▶ **The task**: Recreate the listing that follows line for line, without pictures.
[Start of section]
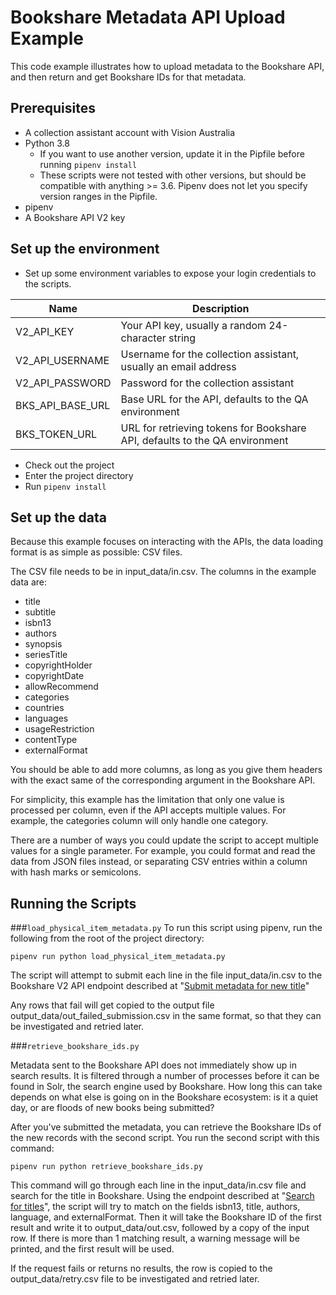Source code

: # Bookshare Metadata API Upload Example

This code example illustrates how to upload metadata to the Bookshare API, and then return and get Bookshare IDs for that metadata.

## Prerequisites
* A collection assistant account with Vision Australia
* Python 3.8
    * If you want to use another version, update it in the Pipfile before running `pipenv install`
    * These scripts were not tested with other versions, but should be compatible with anything >= 3.6.  Pipenv does not let you specify version ranges in the Pipfile.
* pipenv
* A Bookshare API V2 key  

## Set up the environment
* Set up some environment variables to expose your login credentials to the scripts.

| Name             | Description |
|------------------|---------|
| V2_API_KEY       | Your API key, usually a random 24-character string  |
| V2_API_USERNAME  | Username for the collection assistant, usually an email address  |
| V2_API_PASSWORD  | Password for the collection assistant  |
| BKS_API_BASE_URL | Base URL for the API, defaults to the QA environment  |
| BKS_TOKEN_URL    | URL for retrieving tokens for Bookshare API, defaults to the QA environment  |

* Check out the project
* Enter the project directory
* Run `pipenv install`

## Set up the data
Because this example focuses on interacting with the APIs, the data loading format is as simple as possible: CSV files.

The CSV file needs to be in input_data/in.csv.  The columns in the example data are:

* title
* subtitle
* isbn13
* authors
* synopsis
* seriesTitle
* copyrightHolder
* copyrightDate
* allowRecommend
* categories
* countries
* languages
* usageRestriction
* contentType
* externalFormat

You should be able to add more columns, as long as you give them headers with the exact same of the corresponding argument in the Bookshare API.  

For simplicity, this example has the limitation that only one value is processed per column, even if the API accepts multiple values. For example, the categories column will only handle one category. 

There are a number of ways you could update the script to accept multiple values for a single parameter. For example, you could format and read the data from JSON files instead, or separating CSV entries within a column with hash marks or semicolons.

## Running the Scripts

###`load_physical_item_metadata.py`
To run this script using pipenv, run the following from the root of the project directory:

`pipenv run python load_physical_item_metadata.py`

The script will attempt to submit each line in the file input_data/in.csv to the Bookshare V2 API endpoint described at "[Submit metadata for new title](https://apidocs.bookshare.org/catalog/index.html#_title-submit)"

Any rows that fail will get copied to the output file output_data/out_failed_submission.csv in the same format, so that they can be investigated and retried later.

###`retrieve_bookshare_ids.py`

Metadata sent to the Bookshare API does not immediately show up in search results.  It is filtered through a number of processes before it can be found in Solr, the search engine used by Bookshare.  How long this can take depends on what else is going on in the Bookshare ecosystem: is it a quiet day, or are floods of new books being submitted?

After you've submitted the metadata, you can retrieve the Bookshare IDs of the new records with the second script.  You run the second script with this command:

`pipenv run python retrieve_bookshare_ids.py`

This command will go through each line in the input_data/in.csv file and search for the title in Bookshare.  Using the endpoint described at "[Search for titles](https://apidocs.bookshare.org/reference/index.html#_title-search)", the script will try to match on the fields isbn13, title, authors, language, and externalFormat.  Then it will take the Bookshare ID of the first result and write it to output_data/out.csv, followed by a copy of the input row.  If there is more than 1 matching result, a warning message will be printed, and the first result will be used.

If the request fails or returns no results, the row is copied to the output_data/retry.csv file to be investigated and retried later.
[End of section]
▶ **Exercise solution**:
Source code

: # Bookshare Metadata API Upload Example

This code example illustrates how to upload metadata to the Bookshare API, and then return and get Bookshare IDs for that metadata.

## Prerequisites
* A collection assistant account with Vision Australia
* Python 3.8
    * If you want to use another version, update it in the Pipfile before running `pipenv install`
    * These scripts were not tested with other versions, but should be compatible with anything >= 3.6.  Pipenv does not let you specify version ranges in the Pipfile.
* pipenv
* A Bookshare API V2 key  

## Set up the environment
* Set up some environment variables to expose your login credentials to the scripts.

| Name             | Description |
|------------------|---------|
| V2_API_KEY       | Your API key, usually a random 24-character string  |
| V2_API_USERNAME  | Username for the collection assistant, usually an email address  |
| V2_API_PASSWORD  | Password for the collection assistant  |
| BKS_API_BASE_URL | Base URL for the API, defaults to the QA environment  |
| BKS_TOKEN_URL    | URL for retrieving tokens for Bookshare API, defaults to the QA environment  |

* Check out the project
* Enter the project directory
* Run `pipenv install`

## Set up the data
Because this example focuses on interacting with the APIs, the data loading format is as simple as possible: CSV files.

The CSV file needs to be in input_data/in.csv.  The columns in the example data are:

* title
* subtitle
* isbn13
* authors
* synopsis
* seriesTitle
* copyrightHolder
* copyrightDate
* allowRecommend
* categories
* countries
* languages
* usageRestriction
* contentType
* externalFormat

You should be able to add more columns, as long as you give them headers with the exact same of the corresponding argument in the Bookshare API.  

For simplicity, this example has the limitation that only one value is processed per column, even if the API accepts multiple values. For example, the categories column will only handle one category. 

There are a number of ways you could update the script to accept multiple values for a single parameter. For example, you could format and read the data from JSON files instead, or separating CSV entries within a column with hash marks or semicolons.

## Running the Scripts

###`load_physical_item_metadata.py`
To run this script using pipenv, run the following from the root of the project directory:

`pipenv run python load_physical_item_metadata.py`

The script will attempt to submit each line in the file input_data/in.csv to the Bookshare V2 API endpoint described at "[Submit metadata for new title](https://apidocs.bookshare.org/catalog/index.html#_title-submit)"

Any rows that fail will get copied to the output file output_data/out_failed_submission.csv in the same format, so that they can be investigated and retried later.

###`retrieve_bookshare_ids.py`

Metadata sent to the Bookshare API does not immediately show up in search results.  It is filtered through a number of processes before it can be found in Solr, the search engine used by Bookshare.  How long this can take depends on what else is going on in the Bookshare ecosystem: is it a quiet day, or are floods of new books being submitted?

After you've submitted the metadata, you can retrieve the Bookshare IDs of the new records with the second script.  You run the second script with this command:

`pipenv run python retrieve_bookshare_ids.py`

This command will go through each line in the input_data/in.csv file and search for the title in Bookshare.  Using the endpoint described at "[Search for titles](https://apidocs.bookshare.org/reference/index.html#_title-search)", the script will try to match on the fields isbn13, title, authors, language, and externalFormat.  Then it will take the Bookshare ID of the first result and write it to output_data/out.csv, followed by a copy of the input row.  If there is more than 1 matching result, a warning message will be printed, and the first result will be used.

If the request fails or returns no results, the row is copied to the output_data/retry.csv file to be investigated and retried later.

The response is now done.